- **Directions**: Where an image appears in the data, omit it and reproduce the rest exactly.

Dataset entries
# # #

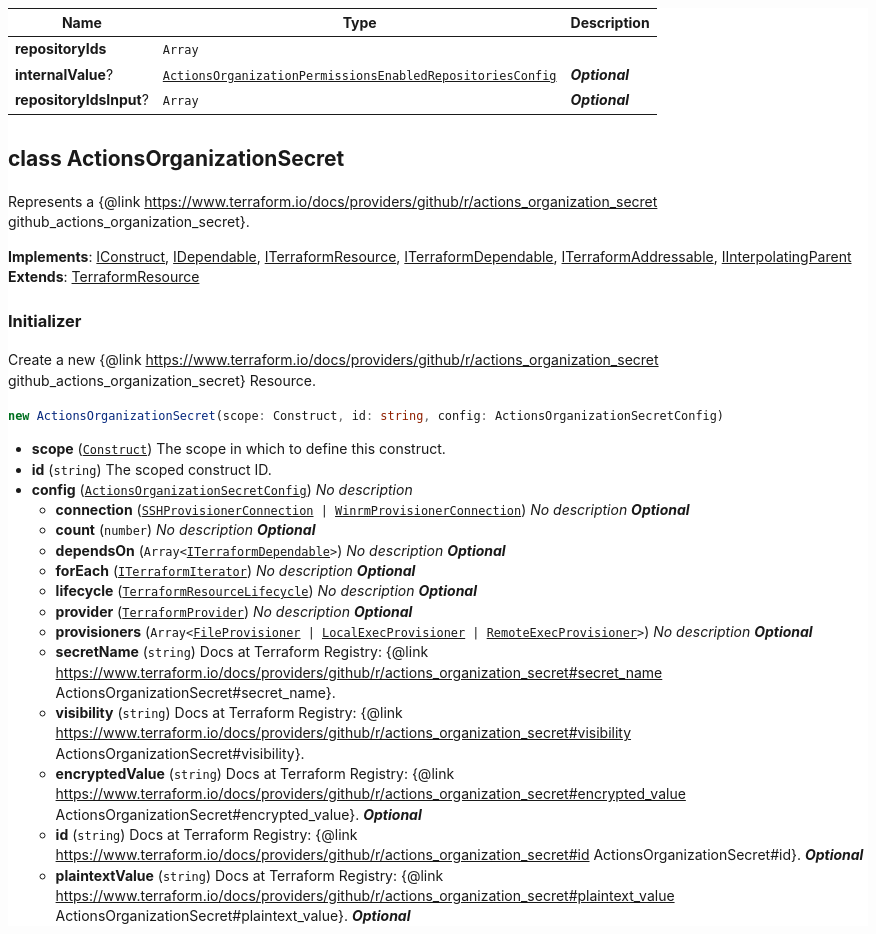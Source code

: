 
Name | Type | Description 
-----|------|-------------
**repositoryIds** | <code>Array<number></code> | <span></span>
**internalValue**? | <code>[ActionsOrganizationPermissionsEnabledRepositoriesConfig](#cdktf-provider-github-actionsorganizationpermissionsenabledrepositoriesconfig)</code> | __*Optional*__
**repositoryIdsInput**? | <code>Array<number></code> | __*Optional*__



## class ActionsOrganizationSecret  <a id="cdktf-provider-github-actionsorganizationsecret"></a>

Represents a {@link https://www.terraform.io/docs/providers/github/r/actions_organization_secret github_actions_organization_secret}.

__Implements__: [IConstruct](#constructs-iconstruct), [IDependable](#constructs-idependable), [ITerraformResource](#cdktf-iterraformresource), [ITerraformDependable](#cdktf-iterraformdependable), [ITerraformAddressable](#cdktf-iterraformaddressable), [IInterpolatingParent](#cdktf-iinterpolatingparent)
__Extends__: [TerraformResource](#cdktf-terraformresource)

### Initializer


Create a new {@link https://www.terraform.io/docs/providers/github/r/actions_organization_secret github_actions_organization_secret} Resource.

```ts
new ActionsOrganizationSecret(scope: Construct, id: string, config: ActionsOrganizationSecretConfig)
```

* **scope** (<code>[Construct](#constructs-construct)</code>)  The scope in which to define this construct.
* **id** (<code>string</code>)  The scoped construct ID.
* **config** (<code>[ActionsOrganizationSecretConfig](#cdktf-provider-github-actionsorganizationsecretconfig)</code>)  *No description*
  * **connection** (<code>[SSHProvisionerConnection](#cdktf-sshprovisionerconnection) &#124; [WinrmProvisionerConnection](#cdktf-winrmprovisionerconnection)</code>)  *No description* __*Optional*__
  * **count** (<code>number</code>)  *No description* __*Optional*__
  * **dependsOn** (<code>Array<[ITerraformDependable](#cdktf-iterraformdependable)></code>)  *No description* __*Optional*__
  * **forEach** (<code>[ITerraformIterator](#cdktf-iterraformiterator)</code>)  *No description* __*Optional*__
  * **lifecycle** (<code>[TerraformResourceLifecycle](#cdktf-terraformresourcelifecycle)</code>)  *No description* __*Optional*__
  * **provider** (<code>[TerraformProvider](#cdktf-terraformprovider)</code>)  *No description* __*Optional*__
  * **provisioners** (<code>Array<[FileProvisioner](#cdktf-fileprovisioner) &#124; [LocalExecProvisioner](#cdktf-localexecprovisioner) &#124; [RemoteExecProvisioner](#cdktf-remoteexecprovisioner)></code>)  *No description* __*Optional*__
  * **secretName** (<code>string</code>)  Docs at Terraform Registry: {@link https://www.terraform.io/docs/providers/github/r/actions_organization_secret#secret_name ActionsOrganizationSecret#secret_name}. 
  * **visibility** (<code>string</code>)  Docs at Terraform Registry: {@link https://www.terraform.io/docs/providers/github/r/actions_organization_secret#visibility ActionsOrganizationSecret#visibility}. 
  * **encryptedValue** (<code>string</code>)  Docs at Terraform Registry: {@link https://www.terraform.io/docs/providers/github/r/actions_organization_secret#encrypted_value ActionsOrganizationSecret#encrypted_value}. __*Optional*__
  * **id** (<code>string</code>)  Docs at Terraform Registry: {@link https://www.terraform.io/docs/providers/github/r/actions_organization_secret#id ActionsOrganizationSecret#id}. __*Optional*__
  * **plaintextValue** (<code>string</code>)  Docs at Terraform Registry: {@link https://www.terraform.io/docs/providers/github/r/actions_organization_secret#plaintext_value ActionsOrganizationSecret#plaintext_value}. __*Optional*__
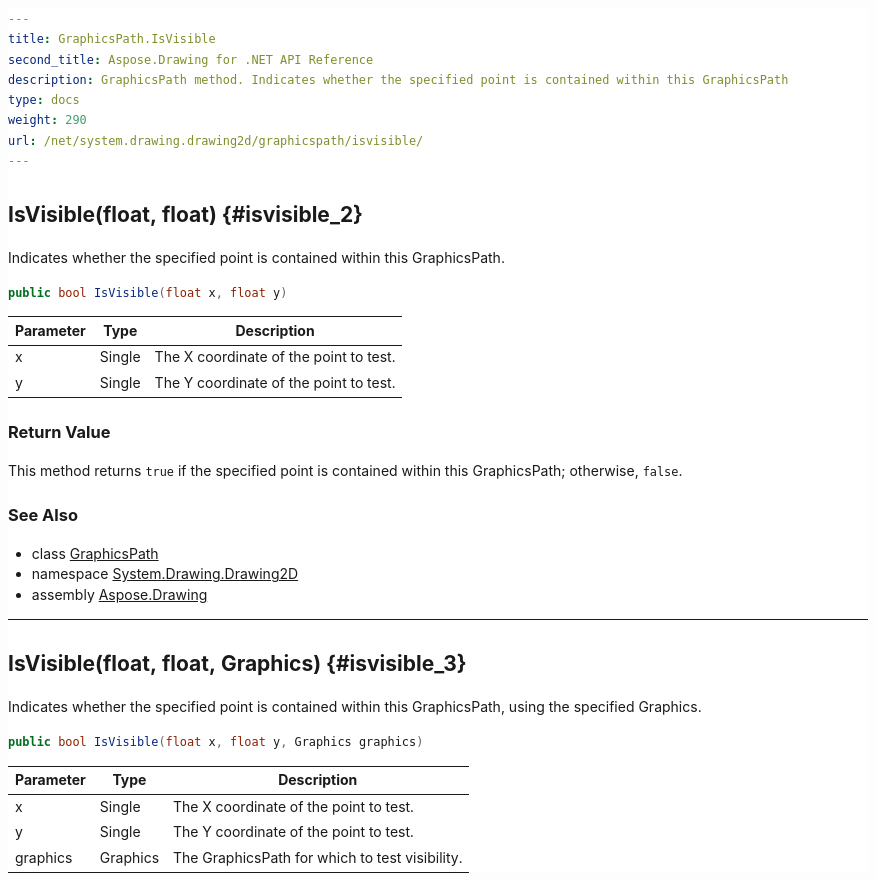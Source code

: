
 ```yaml
---
title: GraphicsPath.IsVisible
second_title: Aspose.Drawing for .NET API Reference
description: GraphicsPath method. Indicates whether the specified point is contained within this GraphicsPath
type: docs
weight: 290
url: /net/system.drawing.drawing2d/graphicspath/isvisible/
---
```

## IsVisible(float, float) {#isvisible_2}

Indicates whether the specified point is contained within this GraphicsPath.

```csharp
public bool IsVisible(float x, float y)
```

| Parameter | Type | Description |
| --- | --- | --- |
| x | Single | The X coordinate of the point to test. |
| y | Single | The Y coordinate of the point to test. |

### Return Value

This method returns `true` if the specified point is contained within this GraphicsPath; otherwise, `false`.

### See Also

* class [GraphicsPath](../)
* namespace [System.Drawing.Drawing2D](../../graphicspath/)
* assembly [Aspose.Drawing](../../../)

---

## IsVisible(float, float, Graphics) {#isvisible_3}

Indicates whether the specified point is contained within this GraphicsPath, using the specified Graphics.

```csharp
public bool IsVisible(float x, float y, Graphics graphics)
```

| Parameter | Type | Description |
| --- | --- | --- |
| x | Single | The X coordinate of the point to test. |
| y | Single | The Y coordinate of the point to test. |
| graphics | Graphics | The GraphicsPath for which to test visibility. |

# # #

- **Written solution**:
Source code

: 
Name | Type | Description 
-----|------|-------------
**repositoryIds** | <code>Array<number></code> | <span></span>
**internalValue**? | <code>[ActionsOrganizationPermissionsEnabledRepositoriesConfig](#cdktf-provider-github-actionsorganizationpermissionsenabledrepositoriesconfig)</code> | __*Optional*__
**repositoryIdsInput**? | <code>Array<number></code> | __*Optional*__



## class ActionsOrganizationSecret  <a id="cdktf-provider-github-actionsorganizationsecret"></a>

Represents a {@link https://www.terraform.io/docs/providers/github/r/actions_organization_secret github_actions_organization_secret}.

__Implements__: [IConstruct](#constructs-iconstruct), [IDependable](#constructs-idependable), [ITerraformResource](#cdktf-iterraformresource), [ITerraformDependable](#cdktf-iterraformdependable), [ITerraformAddressable](#cdktf-iterraformaddressable), [IInterpolatingParent](#cdktf-iinterpolatingparent)
__Extends__: [TerraformResource](#cdktf-terraformresource)

### Initializer


Create a new {@link https://www.terraform.io/docs/providers/github/r/actions_organization_secret github_actions_organization_secret} Resource.

```ts
new ActionsOrganizationSecret(scope: Construct, id: string, config: ActionsOrganizationSecretConfig)
```

* **scope** (<code>[Construct](#constructs-construct)</code>)  The scope in which to define this construct.
* **id** (<code>string</code>)  The scoped construct ID.
* **config** (<code>[ActionsOrganizationSecretConfig](#cdktf-provider-github-actionsorganizationsecretconfig)</code>)  *No description*
  * **connection** (<code>[SSHProvisionerConnection](#cdktf-sshprovisionerconnection) &#124; [WinrmProvisionerConnection](#cdktf-winrmprovisionerconnection)</code>)  *No description* __*Optional*__
  * **count** (<code>number</code>)  *No description* __*Optional*__
  * **dependsOn** (<code>Array<[ITerraformDependable](#cdktf-iterraformdependable)></code>)  *No description* __*Optional*__
  * **forEach** (<code>[ITerraformIterator](#cdktf-iterraformiterator)</code>)  *No description* __*Optional*__
  * **lifecycle** (<code>[TerraformResourceLifecycle](#cdktf-terraformresourcelifecycle)</code>)  *No description* __*Optional*__
  * **provider** (<code>[TerraformProvider](#cdktf-terraformprovider)</code>)  *No description* __*Optional*__
  * **provisioners** (<code>Array<[FileProvisioner](#cdktf-fileprovisioner) &#124; [LocalExecProvisioner](#cdktf-localexecprovisioner) &#124; [RemoteExecProvisioner](#cdktf-remoteexecprovisioner)></code>)  *No description* __*Optional*__
  * **secretName** (<code>string</code>)  Docs at Terraform Registry: {@link https://www.terraform.io/docs/providers/github/r/actions_organization_secret#secret_name ActionsOrganizationSecret#secret_name}. 
  * **visibility** (<code>string</code>)  Docs at Terraform Registry: {@link https://www.terraform.io/docs/providers/github/r/actions_organization_secret#visibility ActionsOrganizationSecret#visibility}. 
  * **encryptedValue** (<code>string</code>)  Docs at Terraform Registry: {@link https://www.terraform.io/docs/providers/github/r/actions_organization_secret#encrypted_value ActionsOrganizationSecret#encrypted_value}. __*Optional*__
  * **id** (<code>string</code>)  Docs at Terraform Registry: {@link https://www.terraform.io/docs/providers/github/r/actions_organization_secret#id ActionsOrganizationSecret#id}. __*Optional*__
  * **plaintextValue** (<code>string</code>)  Docs at Terraform Registry: {@link https://www.terraform.io/docs/providers/github/r/actions_organization_secret#plaintext_value ActionsOrganizationSecret#plaintext_value}. __*Optional*__
Source code

:
 ```yaml
---
title: GraphicsPath.IsVisible
second_title: Aspose.Drawing for .NET API Reference
description: GraphicsPath method. Indicates whether the specified point is contained within this GraphicsPath
type: docs
weight: 290
url: /net/system.drawing.drawing2d/graphicspath/isvisible/
---
```

## IsVisible(float, float) {#isvisible_2}

Indicates whether the specified point is contained within this GraphicsPath.

```csharp
public bool IsVisible(float x, float y)
```

| Parameter | Type | Description |
| --- | --- | --- |
| x | Single | The X coordinate of the point to test. |
| y | Single | The Y coordinate of the point to test. |

### Return Value

This method returns `true` if the specified point is contained within this GraphicsPath; otherwise, `false`.

### See Also

* class [GraphicsPath](../)
* namespace [System.Drawing.Drawing2D](../../graphicspath/)
* assembly [Aspose.Drawing](../../../)

---

## IsVisible(float, float, Graphics) {#isvisible_3}

Indicates whether the specified point is contained within this GraphicsPath, using the specified Graphics.

```csharp
public bool IsVisible(float x, float y, Graphics graphics)
```

| Parameter | Type | Description |
| --- | --- | --- |
| x | Single | The X coordinate of the point to test. |
| y | Single | The Y coordinate of the point to test. |
| graphics | Graphics | The GraphicsPath for which to test visibility. |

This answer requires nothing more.